Jack goes to Sally's house, where he finds her with Michael. Jack bursts in and begins arguing with Sally and Michael. She tells Michael to go upstairs. Jack accuses her of sleeping with Michael in "their" bed. Later, Jack tells her that he wants to get back with her. The doorbell rings and it is Sam, who Jack has left in the car. She forces Jack and Sam to leave.
Meanwhile, Gabe has developed a friendship with Rain and has her read the manuscript for his working novel. She comments on its brilliance, though has several criticisms, to which Gabe becomes defensive due to its pseudo-autobiographical nature of relationships and the trivializing of affairs. At dinner, she reaches for his manuscript (his only copy) only to realize she had left it in a cab. Then a cabdriver finds the manuscript. Rain says that leaving the manuscript was somehow Freudian because she doesn't like competition.

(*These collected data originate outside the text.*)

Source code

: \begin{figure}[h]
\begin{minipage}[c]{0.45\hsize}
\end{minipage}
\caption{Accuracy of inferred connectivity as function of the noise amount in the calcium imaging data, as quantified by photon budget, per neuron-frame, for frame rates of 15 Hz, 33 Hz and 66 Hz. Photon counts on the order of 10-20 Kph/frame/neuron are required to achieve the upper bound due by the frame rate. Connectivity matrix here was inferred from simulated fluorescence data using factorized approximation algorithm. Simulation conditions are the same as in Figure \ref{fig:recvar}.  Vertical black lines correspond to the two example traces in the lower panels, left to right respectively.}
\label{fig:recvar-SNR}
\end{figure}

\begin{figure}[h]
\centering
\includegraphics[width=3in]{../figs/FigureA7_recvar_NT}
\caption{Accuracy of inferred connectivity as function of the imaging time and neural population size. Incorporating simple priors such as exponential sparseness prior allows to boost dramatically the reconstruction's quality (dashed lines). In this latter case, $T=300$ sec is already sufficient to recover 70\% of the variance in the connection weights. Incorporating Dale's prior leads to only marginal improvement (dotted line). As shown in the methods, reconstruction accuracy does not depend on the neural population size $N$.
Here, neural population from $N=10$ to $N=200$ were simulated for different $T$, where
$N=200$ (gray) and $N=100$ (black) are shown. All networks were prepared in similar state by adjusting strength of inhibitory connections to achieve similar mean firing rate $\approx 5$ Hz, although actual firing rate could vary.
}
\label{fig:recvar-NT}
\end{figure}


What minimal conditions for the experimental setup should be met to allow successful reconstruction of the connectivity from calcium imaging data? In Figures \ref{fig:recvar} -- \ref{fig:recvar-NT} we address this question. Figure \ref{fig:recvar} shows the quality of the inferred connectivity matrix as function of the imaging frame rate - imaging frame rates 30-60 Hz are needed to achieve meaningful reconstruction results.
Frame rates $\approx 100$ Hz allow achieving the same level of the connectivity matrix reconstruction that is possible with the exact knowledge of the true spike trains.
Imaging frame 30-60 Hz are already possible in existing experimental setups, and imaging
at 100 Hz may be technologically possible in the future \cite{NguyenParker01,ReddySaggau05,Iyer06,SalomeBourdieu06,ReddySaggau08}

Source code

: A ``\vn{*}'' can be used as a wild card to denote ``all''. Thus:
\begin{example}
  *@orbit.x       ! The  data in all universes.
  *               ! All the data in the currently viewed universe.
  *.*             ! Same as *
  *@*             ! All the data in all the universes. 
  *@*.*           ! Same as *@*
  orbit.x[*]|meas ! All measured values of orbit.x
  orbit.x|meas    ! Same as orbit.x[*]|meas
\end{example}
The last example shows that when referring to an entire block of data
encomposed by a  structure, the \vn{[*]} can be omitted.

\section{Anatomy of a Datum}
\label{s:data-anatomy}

He says he doesn't need maturity lessons from a 20-year-old twit. They arrive at the cab driver's house where the driver says that Gabe has a beautiful daughter.
Less than two weeks later, Jack and Sally are back together and the couple meet Judy and Gabe for dinner like old times. After dinner, Judy and Gabe get into an argument about her not sharing her poetry with him, then argue about many things. (This narrative strand was used by Allen’s idol, Ingmar Bergman, in one of his most famous and acclaimed films, Scenes From a Marriage. Allen reverses it, however, as in Bergman’s film, Johan, won’t show his poetry to his wife, Marianne, whereas Judy won’t show her poetry to her husband, Gabe.) During a quiet moment Gabe suggests sex, she says "You always get sexual at the oddest times." He tries to touch her again, but she didn't want any part of it. She told him that it was over, so Gabe moved out and moved into a hotel.
Judy helps Michael to get over Sally by spending time with him.
At Rain's twenty-first birthday party hosted by Rain's parents (Blythe Danner stars as her mother), the lights go out because of a storm, and Rain asks for a "birthday kiss." Illuminated by the lightning, Gabe and Rain have a romantic moment, but afterward he tells her he cannot pursue it and leaves.
Michael tells Judy that he needs time alone. Then he told her that he couldn't help still having feelings for Sally. Judy becomes frustrated with Michael and walks out into the rain. Highlighting her "passive aggressiveness," Michael follows and begs her to stay with him. A year and a half later they marry.
At the end, we see a pensive Jack and Sally back together envying Judy and Gabe, who are ironically not together. Jack and Sally admit their marital problems will exist (ie. her frigidity is not solved), but they find they accept their problems as simply the price they have to pay to remain together.
Gabe is living alone because he says he's out of the race and doesn't want to hurt anyone. He said that he realized how much how he messed up with his relationship with Judy. The film ends on a freeze frame after Gabe pleads with the unseen documentary crew, "Can I go? Is this over?"
(Ironically, this movie debuted around the same time as Allen and Farrow's relationship ended because of rumors of his relationship with her adopted children.)